AL Cádiz le faltó confianza para buscar la sorpresa. A los 23 minutos ya tenían la eliminatoria prácticamente perdida, por culpa de dos errores defensivos de los que no se suelen cometer en la Liga. El primer gol, en la primera ocasión que chutaba el Sevilla, fue decisivo porque serenó a los futbolistas de Primera, que venían con la incógnita del debut de su nuevo entrenador, Vincenzo Montella. En la segunda parte, al Cádiz le faltó puntería, y no marcó ni de penalti. Desperdiciaron la ocasión de pelear la eliminatoria ante un Sevilla que tras el descanso estaba sesteando y pensando en el Betis.

PUEDE que lo mejor esté por llegar, si el Cádiz consigue el ascenso a final de temporada. Sin embargo, se recordará 2017 como un gran año. El Cádiz recuperó la autoestima.

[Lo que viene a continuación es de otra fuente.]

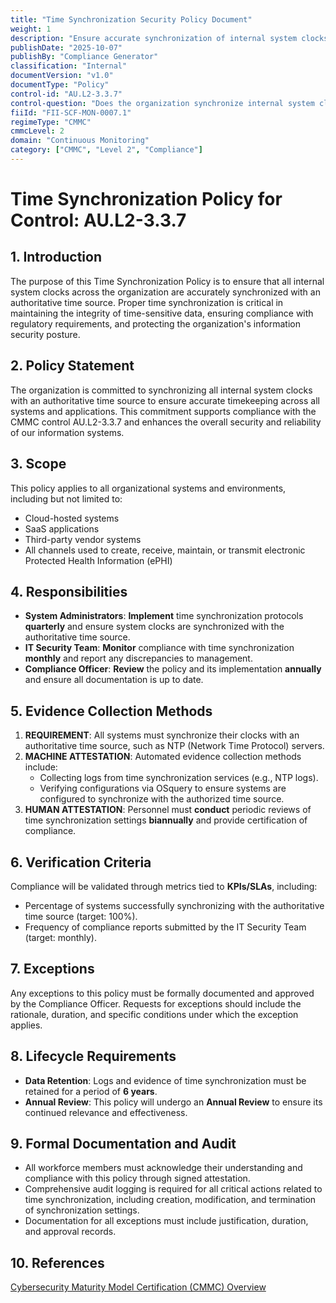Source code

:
 ```yaml
---
title: "Time Synchronization Security Policy Document"
weight: 1
description: "Ensure accurate synchronization of internal system clocks with an authoritative time source to enhance data integrity and compliance with regulatory requirements."
publishDate: "2025-10-07"
publishBy: "Compliance Generator"
classification: "Internal"
documentVersion: "v1.0"
documentType: "Policy"
control-id: "AU.L2-3.3.7"
control-question: "Does the organization synchronize internal system clocks with an authoritative time source?"
fiiId: "FII-SCF-MON-0007.1"
regimeType: "CMMC"
cmmcLevel: 2
domain: "Continuous Monitoring"
category: ["CMMC", "Level 2", "Compliance"]
---
```


# Time Synchronization Policy for Control: AU.L2-3.3.7

## 1. Introduction
The purpose of this Time Synchronization Policy is to ensure that all internal system clocks across the organization are accurately synchronized with an authoritative time source. Proper time synchronization is critical in maintaining the integrity of time-sensitive data, ensuring compliance with regulatory requirements, and protecting the organization's information security posture.

## 2. Policy Statement
The organization is committed to synchronizing all internal system clocks with an authoritative time source to ensure accurate timekeeping across all systems and applications. This commitment supports compliance with the CMMC control AU.L2-3.3.7 and enhances the overall security and reliability of our information systems.

## 3. Scope
This policy applies to all organizational systems and environments, including but not limited to:
- Cloud-hosted systems
- SaaS applications
- Third-party vendor systems
- All channels used to create, receive, maintain, or transmit electronic Protected Health Information (ePHI)

## 4. Responsibilities
- **System Administrators**: **Implement** time synchronization protocols **quarterly** and ensure system clocks are synchronized with the authoritative time source.
- **IT Security Team**: **Monitor** compliance with time synchronization **monthly** and report any discrepancies to management.
- **Compliance Officer**: **Review** the policy and its implementation **annually** and ensure all documentation is up to date.

## 5. Evidence Collection Methods
1. **REQUIREMENT**: All systems must synchronize their clocks with an authoritative time source, such as NTP (Network Time Protocol) servers.
2. **MACHINE ATTESTATION**: Automated evidence collection methods include:
   - Collecting logs from time synchronization services (e.g., NTP logs).
   - Verifying configurations via OSquery to ensure systems are configured to synchronize with the authorized time source.
3. **HUMAN ATTESTATION**: Personnel must **conduct** periodic reviews of time synchronization settings **biannually** and provide certification of compliance.

## 6. Verification Criteria
Compliance will be validated through metrics tied to **KPIs/SLAs**, including:
- Percentage of systems successfully synchronizing with the authoritative time source (target: 100%).
- Frequency of compliance reports submitted by the IT Security Team (target: monthly).

## 7. Exceptions
Any exceptions to this policy must be formally documented and approved by the Compliance Officer. Requests for exceptions should include the rationale, duration, and specific conditions under which the exception applies.

## 8. Lifecycle Requirements
- **Data Retention**: Logs and evidence of time synchronization must be retained for a period of **6 years**.
- **Annual Review**: This policy will undergo an **Annual Review** to ensure its continued relevance and effectiveness.

## 9. Formal Documentation and Audit
- All workforce members must acknowledge their understanding and compliance with this policy through signed attestation.
- Comprehensive audit logging is required for all critical actions related to time synchronization, including creation, modification, and termination of synchronization settings.
- Documentation for all exceptions must include justification, duration, and approval records.

## 10. References
[Cybersecurity Maturity Model Certification (CMMC) Overview](https://www.acq.osd.mil/cmmc/)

Al final de la pasada temporada peleó hasta el último minuto por el ascenso en Tenerife. Al final de este año, truncó su racha de siete victorias consecutivas, precisamente en Tenerife, donde desaprovechó una excelente ocasión de conseguir la octava. Pero ese empate le permite seguir arriba, con opciones claras de estar en la lucha final por ascender.

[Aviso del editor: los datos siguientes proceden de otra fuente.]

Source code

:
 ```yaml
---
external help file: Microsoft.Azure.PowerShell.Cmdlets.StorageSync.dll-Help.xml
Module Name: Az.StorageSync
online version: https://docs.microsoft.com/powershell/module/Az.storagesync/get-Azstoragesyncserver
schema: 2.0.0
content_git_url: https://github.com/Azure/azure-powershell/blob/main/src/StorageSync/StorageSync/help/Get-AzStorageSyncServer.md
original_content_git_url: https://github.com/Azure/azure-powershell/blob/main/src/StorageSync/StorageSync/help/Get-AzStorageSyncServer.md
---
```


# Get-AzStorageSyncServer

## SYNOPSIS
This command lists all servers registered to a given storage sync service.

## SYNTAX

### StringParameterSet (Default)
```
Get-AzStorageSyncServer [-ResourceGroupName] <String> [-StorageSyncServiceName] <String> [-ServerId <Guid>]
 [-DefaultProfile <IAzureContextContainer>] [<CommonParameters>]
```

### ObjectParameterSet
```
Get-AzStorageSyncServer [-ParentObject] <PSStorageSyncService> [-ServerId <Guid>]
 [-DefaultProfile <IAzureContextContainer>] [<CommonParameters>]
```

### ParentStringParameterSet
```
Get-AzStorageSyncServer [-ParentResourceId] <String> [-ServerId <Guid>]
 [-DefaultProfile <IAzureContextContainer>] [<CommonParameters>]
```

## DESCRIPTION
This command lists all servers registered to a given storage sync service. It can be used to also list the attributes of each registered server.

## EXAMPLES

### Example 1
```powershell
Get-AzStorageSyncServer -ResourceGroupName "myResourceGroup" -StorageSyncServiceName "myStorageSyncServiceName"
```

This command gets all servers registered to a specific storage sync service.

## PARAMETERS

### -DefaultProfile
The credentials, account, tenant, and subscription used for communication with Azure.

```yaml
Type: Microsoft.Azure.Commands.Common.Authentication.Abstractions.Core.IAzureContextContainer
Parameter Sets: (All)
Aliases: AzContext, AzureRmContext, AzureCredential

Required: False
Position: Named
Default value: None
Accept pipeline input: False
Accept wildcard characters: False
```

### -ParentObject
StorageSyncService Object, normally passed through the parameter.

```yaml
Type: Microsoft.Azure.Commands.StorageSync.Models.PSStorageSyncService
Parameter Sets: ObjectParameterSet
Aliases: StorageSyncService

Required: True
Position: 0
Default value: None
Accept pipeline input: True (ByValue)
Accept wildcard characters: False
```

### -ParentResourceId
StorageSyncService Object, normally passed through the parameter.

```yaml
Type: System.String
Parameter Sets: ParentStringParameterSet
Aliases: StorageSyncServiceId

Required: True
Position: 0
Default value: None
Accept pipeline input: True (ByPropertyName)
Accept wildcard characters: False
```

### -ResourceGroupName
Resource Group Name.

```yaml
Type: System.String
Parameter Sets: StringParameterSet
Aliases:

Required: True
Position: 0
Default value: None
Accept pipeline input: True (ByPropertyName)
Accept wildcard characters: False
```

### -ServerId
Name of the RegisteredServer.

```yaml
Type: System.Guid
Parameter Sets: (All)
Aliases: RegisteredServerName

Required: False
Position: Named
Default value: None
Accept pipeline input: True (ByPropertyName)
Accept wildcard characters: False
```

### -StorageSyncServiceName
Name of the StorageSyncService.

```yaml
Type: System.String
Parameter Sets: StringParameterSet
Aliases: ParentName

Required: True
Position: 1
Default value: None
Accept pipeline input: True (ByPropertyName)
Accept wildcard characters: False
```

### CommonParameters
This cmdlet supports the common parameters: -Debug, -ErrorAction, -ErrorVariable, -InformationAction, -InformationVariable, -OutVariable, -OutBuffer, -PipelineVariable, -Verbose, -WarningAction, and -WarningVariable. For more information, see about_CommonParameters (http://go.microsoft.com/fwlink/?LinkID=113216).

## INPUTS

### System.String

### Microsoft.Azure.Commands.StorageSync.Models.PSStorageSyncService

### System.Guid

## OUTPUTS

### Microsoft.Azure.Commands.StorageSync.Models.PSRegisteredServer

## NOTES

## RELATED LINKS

AL Cádiz le faltan 15 puntos para conseguir el objetivo de la salvación, cuando todavía no ha terminado la primera vuelta. Lleva una racha de siete victorias consecutivas, en las que ha obtenido 21 puntos. Con esos números, sólo puede haber un objetivo en lo que resta de temporada: el ascenso a Primera. Con el aliciente añadido de que esta vez no hay ningún equipo como el Levante, que se disparó hacia el liderato; ni siquiera como el Girona, que sólo flojeó al final. Ascender a Primera es posible, pero no conseguirlo tampoco sería un fracaso, porque este Cádiz es un equipo honesto.

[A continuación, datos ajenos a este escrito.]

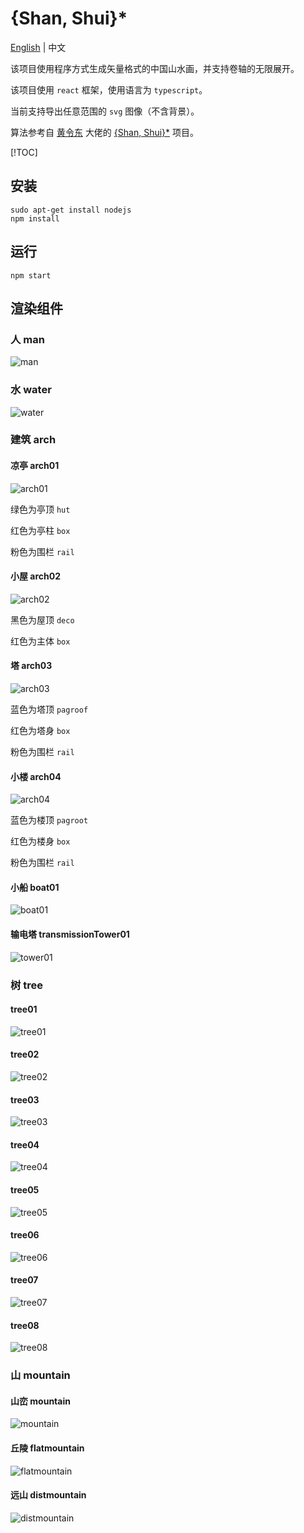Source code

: # {Shan, Shui}\*

[English](..//README.md) | 中文

该项目使用程序方式生成矢量格式的中国山水画，并支持卷轴的无限展开。

该项目使用 `react` 框架，使用语言为 `typescript`。

当前支持导出任意范围的 `svg` 图像（不含背景）。

算法参考自 [黄令东](https://github.com/LingDong-) 大佬的 [{Shan, Shui}\*](https://github.com/LingDong-/shan-shui-inf/blob/master/README.md#shan-shui)  项目。

[!TOC]

## 安装

```shell
sudo apt-get install nodejs
npm install
```

## 运行

```shell
npm start
```

## 渲染组件

### 人 man

![man](img/man.png)

### 水 water

![water](img/water.png)

### 建筑 arch

#### 凉亭 arch01

![arch01](img/arch/arch01.png)

绿色为亭顶 `hut`

红色为亭柱 `box`

粉色为围栏 `rail`

#### 小屋 arch02

![arch02](img/arch/arch02.png)

黑色为屋顶 `deco`

红色为主体 `box`

#### 塔 arch03

![arch03](img/arch/arch03.png)

蓝色为塔顶 `pagroof`

红色为塔身 `box`

粉色为围栏 `rail`

#### 小楼 arch04

![arch04](img/arch/arch04.png)

蓝色为楼顶 `pagroot`

红色为楼身 `box`

粉色为围栏 `rail`

#### 小船 boat01

![boat01](img/arch/boat01.png)

#### 输电塔 transmissionTower01

![tower01](img/arch/tower01.png)

### 树 tree

#### tree01

![tree01](img/tree/tree01.png)

#### tree02

![tree02](img/tree/tree02.png)

#### tree03

![tree03](img/tree/tree03.png)

#### tree04

![tree04](img/tree/tree04.png)

#### tree05

![tree05](img/tree/tree05.png)

#### tree06

![tree06](img/tree/tree06.png)

#### tree07

![tree07](img/tree/tree07.png)

#### tree08

![tree08](img/tree/tree08.png)

### 山 mountain

#### 山峦 mountain

![mountain](img/mountain.png)

#### 丘陵 flatmountain

![flatmountain](img/flatmountain.png)

#### 远山 distmountain

![distmountain](img/distmountain.png)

LA transformación del Cádiz en el último mes y medio ha sido espectacular. Es otro Cádiz, que eliminó al Betis en su feudo de Heliópolis, y ha pasado por estadios históricos, como El Molinón de Gijón o La Romareda de Zaragoza, con argumentos para ascender. Ahora sí. El entrenador Álvaro Cervera está sacando el máximo fruto de sus jugadores. Y el equipo funciona con un hambre de victorias que es su seña de identidad, pero también practicando mejor fútbol. Si el Zaragoza terminó con nueve jugadores, eso no relativiza nada, porque la actuación del equipo maño fue de vergüenza, y se debieron quedar en inferioridad antes del minuto 1.

LA racha del Cádiz continúa. Ante el Albacete se olvidaron de las alegrías del Betis. Volvieron los argumentos más habituales, con la intensidad por bandera. Otro gol a balón parado, con cabezazo de Kecojevic, puso en ventaja, poco antes del descanso. Se encerraron demasiado en la segunda parte, con un guión que es poco vistoso y sufrido para los espectadores, pero que ya había funcionado ante el Reus y el Valladolid en Carranza. Sale bien todo. Incluso el colofón de la guinda del pastel, con el 2-0 en la última jugada del partido.